In addition, while mutations in the rpm-1 pathway produced dramatic effects on presynaptic organization in the DD motoneurons, they did not cause obvious presynaptic abnormalities in DA9 (data not shown). In contrast, arl-8/jkk-1 interaction strongly find more impacts synapse distribution in DDs, DA9, as well as multiple other neuronal types. Therefore, there are so far no data supporting a genetic interaction between the arl-8/jkk-1 and the rpm-1/dlk-1 pathway. Two effectors of ARL8 in regulating lysosomal trafficking were recently identified, including the HOPS complex and the SKIP
protein that links lysosomes to the KIF5 motor complex (Garg et al., 2011; Rosa-Ferreira and Munro, 2011). We have investigated their NSC 683864 mouse potential involvement in presynaptic development. First, human ARL8B was reported to recruit the HOPS complex to direct lysosomal trafficking (Garg et al., 2011). We examined the phenotypes of deletion mutants in two of the core subunits of the HOPS complex in C. elegans, VPS-16 (ok719) and VPS-18 (tm1125), and an accessory subunit, VPS-39 (ok2442).
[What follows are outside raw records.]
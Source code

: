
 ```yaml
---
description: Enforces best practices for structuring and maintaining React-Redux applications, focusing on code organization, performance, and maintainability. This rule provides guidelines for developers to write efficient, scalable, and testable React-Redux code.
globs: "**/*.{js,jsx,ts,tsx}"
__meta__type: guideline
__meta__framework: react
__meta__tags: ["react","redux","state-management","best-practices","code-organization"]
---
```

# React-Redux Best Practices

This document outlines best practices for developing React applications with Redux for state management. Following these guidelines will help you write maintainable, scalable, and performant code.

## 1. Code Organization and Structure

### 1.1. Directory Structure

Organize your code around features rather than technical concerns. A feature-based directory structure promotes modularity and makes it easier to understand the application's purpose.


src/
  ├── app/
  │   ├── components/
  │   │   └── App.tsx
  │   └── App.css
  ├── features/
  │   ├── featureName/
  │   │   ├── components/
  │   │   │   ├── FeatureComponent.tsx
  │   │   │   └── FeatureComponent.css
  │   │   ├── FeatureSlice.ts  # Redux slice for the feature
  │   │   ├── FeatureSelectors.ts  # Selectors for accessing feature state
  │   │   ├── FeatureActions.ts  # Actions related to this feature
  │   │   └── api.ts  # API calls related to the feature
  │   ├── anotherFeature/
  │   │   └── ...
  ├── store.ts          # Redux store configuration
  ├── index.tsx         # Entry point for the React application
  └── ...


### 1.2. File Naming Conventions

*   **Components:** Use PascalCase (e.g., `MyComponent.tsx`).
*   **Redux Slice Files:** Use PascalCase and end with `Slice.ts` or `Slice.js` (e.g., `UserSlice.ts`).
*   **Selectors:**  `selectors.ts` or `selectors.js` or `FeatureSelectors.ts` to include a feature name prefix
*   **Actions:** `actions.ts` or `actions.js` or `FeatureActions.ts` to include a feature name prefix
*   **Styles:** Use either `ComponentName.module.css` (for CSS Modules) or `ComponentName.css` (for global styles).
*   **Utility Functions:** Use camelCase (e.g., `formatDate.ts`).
Despite their lysosomal trafficking and/or lethality phenotypes ( Hermann et al., 2005; Kinchen et al., 2008; Xiao et al., 2009), all three mutants appear normal in presynaptic development in DA9 (data not shown). Second, the human SKIP protein was proposed to bind to lysosome-localized
ARL8B and the kinesin light chain, thus linking lysosomes to the KIF5 motor complex ( Rosa-Ferreira and Munro, 2011). Knockdown of ARL8B, SKIP, or KIF5B generated similar changes in lysosome distribution in cultured cells. In the C. elegans genome, the gene Y51H1A.2 encodes the only protein sharing limited sequence homology with SKIP. However, a deletion mutation in this gene (K. Kontani, personal communication) did not cause abnormal SV protein localization (data not shown). In addition, loss-of-function mutations in Urease klc-1 and klc-2, which encode the only two kinesin light chains in C. elegans, did not phenocopy arl-8 in DA9, nor did they enhance or suppress the arl-8 phenotype (data not shown). Furthermore, loss of function
in UNC-116/KIF5 did not cause an arl-8-like presynaptic phenotype in DA9 either (data not shown). Collectively, these findings suggest that the JNK pathway represents a mechanism that strongly interacts with arl-8 in regulating presynaptic patterning. It has been suggested that SV and AZ proteins are sorted into different vesicular cargoes at the Golgi. While SV proteins are transported in STVs (Matteoli et al., 1992; Ahmari et al., 2000; Tao-Cheng, 2007), the PTVs are thought to carry AZ material in vertebrate neurons (Zhai et al., 2001; Shapira et al., 2003; Maas et al., 2012). Interestingly, live imaging combined with retrospective EM analysis revealed that STVs are in proximity to dense core vesicles in the axon of cultured neurons (Ahmari et al., 2000).